Technical efficacy is defined by the ability of the AI model to correctly perform the task for which it was trained (level 4).31 Scientific evidence that supports technical efficacy is often in the form of retrospective studies and includes peer-reviewed information about the AI model’s data quality, development, and performance metrics, benchmarked against similar or alternatively accepted methods in the literature. For example, an automated brain tumor segmentation task may require initial published results on the Dice coefficient or Jaccard index score to demonstrate technical efficacy. Subsequently, it would be important to provide scientific evidence that performance is reproducible and generalizable across different clinical institutions, patient populations, MR imaging field strengths, and imaging vendors.25
Clinical efficacy is defined by the ability of the AI model to change patient care and health care outcomes (level 1). Therefore, this requires a higher level of evidence, often in the form of prospective and randomized clinical trials to prove that the AI-enabled tool can lead to results that are better than standard level of care. It is important to note that technical efficacy does not equate to clinical efficacy.29⇓⇓-32 For example, performance metrics such as reproducibility, sensitivity, specificity, positive and negative predictive values, and area under the curve are able to summarize AI model performance well but provide little information on how it could change patient outcome. Thus, despite impressive and exciting AI research, we continue to see relatively slow adoption of this technology to the health care setting. This is partly attributed to the paucity of scientific evidence supporting clinical efficacy.33
Bias and Error Mitigation
AI clinical errors often reflect the interplay of different types of biases introduced by the imperfect process of collecting, training, and applying data (level 2).16,34,35 Additionally AI-enabled tools can project societal and historical biases that may further exacerbate existing inequities related to sex, age, and socioeconomic differences, among others. Thus, it is important to have a systematic approach for monitoring performance variances in different patient populations.36,37 Other mechanisms that can be used to mitigate errors include ensuring data quality, as described above; verifying generalizability and reproducibility across different clinical sites (level 3); and careful consideration of epidemiological and statistical factors, such as disease prevalence, that can impact AI performance on a specific population.25,31 A major goal of this white paper is to emphasize the importance of peer-reviewed publications, including robust internal and external validation during model development and subsequent validation at other sites. Differing feature distribution among clinical sites and patient populations such as sex, ethnicity, age, socioeconomic condition, geographic distribution, disease risk factors, imaging equipment, and image quality can lead to unexpected model performance errors.
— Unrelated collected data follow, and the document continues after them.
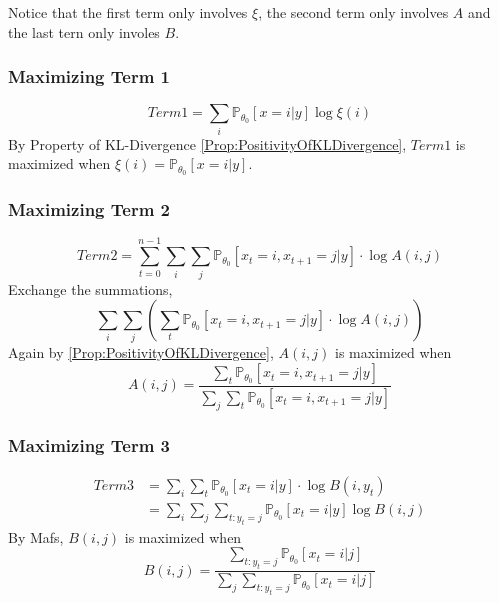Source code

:         Notice that the first term only involves $\xi$, the second term only involves $A$ and the last tern only involes $B$.

        \subsubsection{Maximizing Term 1}
        \[ Term1 = \sum_i \mathbb{P}_{\theta_0}[x=i|y]\log\xi(i) \]
        By Property of KL-Divergence \ref{Prop:PositivityOfKLDivergence}, $Term1$ is maximized when $\xi(i) = \mathbb{P}_{\theta_0}[x=i|y]$.

        \subsubsection{Maximizing Term 2}
        \[ Term2 = \sum_{t=0}^{n-1}\sum_i\sum_j \mathbb{P}_{\theta_0}[x_t=i,x_{t+1}=j|y] \cdot \log A(i,j) \]
        Exchange the summations,
        \[ \sum_i\sum_j \left(\sum_t \mathbb{P}_{\theta_0}[x_t=i,x_{t+1}=j|y] \cdot \log A(i,j)\right) \]
        Again by \ref{Prop:PositivityOfKLDivergence}, $A(i,j)$ is maximized when
        \[ A(i,j) = \frac{\sum_t \mathbb{P}_{\theta_0}[x_t=i,x_{t+1}=j|y]}{\sum_j\sum_t \mathbb{P}_{\theta_0}[x_t=i,x_{t+1}=j|y]} \]

        \subsubsection{Maximizing Term 3}
        \begin{align*}
            Term3 &= \sum_i \sum_t \mathbb{P}_{\theta_0}[x_t=i|y]\cdot\log B(i,y_t)\\
            &= \sum_i \sum_j \sum_{t:y_t=j}\mathbb{P}_{\theta_0}[x_t=i|y]\log B(i,j)
        \end{align*}
        By Mafs, $B(i,j)$ is maximized when
        \[ B(i,j) = \frac{\sum_{t:y_t=j}\mathbb{P}_{\theta_0}[x_t=i|j]}{\sum_j\sum_{t:y_t=j}\mathbb{P}_{\theta_0}[x_t=i|j]} \]
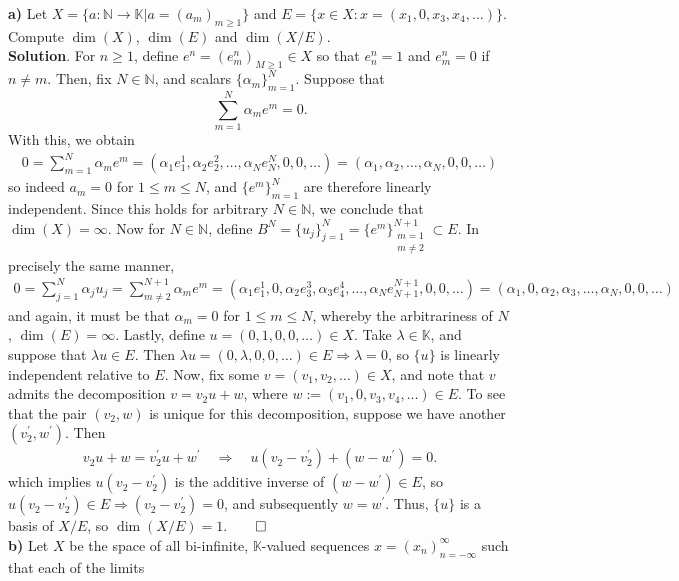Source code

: \documentclass[10pt]{article}
\newcommand{\mbb}[1]{\mathbb{#1}}
\newcommand{\1}[1]{\mathbbm{1}_{#1}}
\begin{document}
    {\bf a)} Let $X=\{a:\mbb{N}\rightarrow\mbb{K}|a=(a_m)_{m\geq 1}\}$ and $E=\{x\in X:x=(x_1,0,x_3,x_4,\dots)\}$. Compute $\dim(X)$, $\dim(E)$ and $\dim(X/E)$.\\[5pt]
    {\bf Solution}. For $n\geq 1$, define $e^n=(e^n_m)_{M\geq 1}\in X$ so that $e^n_n=1$ and $e^n_m=0$ if $n\neq m$. Then, fix $N\in\mbb{N}$, and scalars $\{\alpha_m\}_{m=1}^N$. Suppose that
    \[\sum_{m=1}^N\alpha_me^m=0.\] 
    With this, we obtain
    \begin{align*}
        0=\sum_{m=1}^N\alpha_me^m=(\alpha_1e^1_1,\alpha_2e^2_2,\dots,\alpha_Ne^N_N,0,0,\dots)=(\alpha_1,\alpha_2,\dots,\alpha_N,0,0,\dots)
    \end{align*}
    so indeed $a_m=0$ for $1\leq m\leq N$, and $\{e^m\}_{m=1}^N$ are therefore linearly independent. Since this holds for arbitrary $N\in\mbb{N}$, we conclude that $\dim(X)=\infty$.
    Now for $N\in\mbb{N}$, define $B^N=\{u_j\}_{j=1}^N=\{e^m\}_{\substack{m=1 \\ m\neq 2}}^{N+1}\subset E$. In precisely the same manner,
    \begin{align*}
        0=\sum_{j=1}^N\alpha_ju_j=\sum_{m\neq 2}^{N+1}\alpha_me^m=(\alpha_1e^1_1,0,\alpha_2e^3_3,\alpha_3e^4_4,\dots,\alpha_Ne^{N+1}_{N+1},0,0,\dots)=(\alpha_1,0,\alpha_2,\alpha_3,\dots,\alpha_N,0,0,\dots)
    \end{align*}
    and again, it must be that $\alpha_m=0$ for $1\leq m\leq N$, whereby the arbitrariness of $N$, $\dim(E)=\infty$. Lastly, define $u=(0,1,0,0,\dots)\in X$. Take $\lambda\in\mbb{K}$, and suppose that $\lambda u\in E$. Then
    $\lambda u=(0,\lambda,0,0,\dots)\in E\Rightarrow \lambda=0$, so $\{u\}$ is linearly independent relative to $E$. Now, fix some $v=(v_1,v_2,\dots)\in X$, and note that $v$ admits the decomposition
    $v=v_2u+w$, where $w:=(v_1,0,v_3,v_4,\dots)\in E$. To see that the pair $(v_2,w)$ is unique for this decomposition, suppose we have another $(v_2^\prime,w^\prime)$. Then
    \begin{align*}
        v_2u+w=v_2^\prime u+w^\prime\quad\Rightarrow\quad u(v_2-v_2^\prime)+(w-w^\prime)=0.
    \end{align*}
    which implies $u(v_2-v_2^\prime)$ is the additive inverse of $(w-w^\prime)\in E$, so $u(v_2-v_2^\prime)\in E\Rightarrow (v_2-v_2^\prime)=0$, and subsequently $w=w^\prime$. Thus, $\{u\}$ is a basis of $X/E$, so $\dim(X/E)=1$.\hfill{$\qed$}\\[5pt]
    {\bf b)} Let $X$ be the space of all bi-infinite, $\mbb{K}$-valued sequences $x=(x_n)_{n=-\infty}^{\infty}$ such that each of the limits
\end{document}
Health care is a fluid and dynamic landscape, with new and evolving clinical practice standards that will require routine re-evaluation of the performance of the AI-enabled tool. This is further compounded by the yet to be defined process of how AI models continuously learn and evolve over time with new data. Thus, defining a practical mechanism for postdeployment monitoring including incorporating an iterative feedback loop between the radiologist, AI-enabled tool, and AI company during the implementation phase will be critical for adapting to these changes and achieving long-term consistent effectiveness.11,29,30,32
Legal and Regulatory Frameworks
Policies pertaining to patient consent, data collection, and data usage will vary on a state, local, and institutional level. However, AI companies and health care systems should have standard operating procedures to maintain HIPPA compliance, patient data safety, confidentiality, and privacy (level 7).36,38,39
AI-enabled tools can be subjected to different regulatory requirements, depending on the proposed clinical setting and intended use. For example, for medically oriented AI-based tools, the FDA has 3 levels of clearance: the 510(k), premarket approval, and de novo pathways, each with its own specific criteria, which have been thoroughly explained elsewhere.40
Additionally, many other innovative and experimental AI research tools are being developed in-house under institutional internal review board approval outside the purview of government oversight.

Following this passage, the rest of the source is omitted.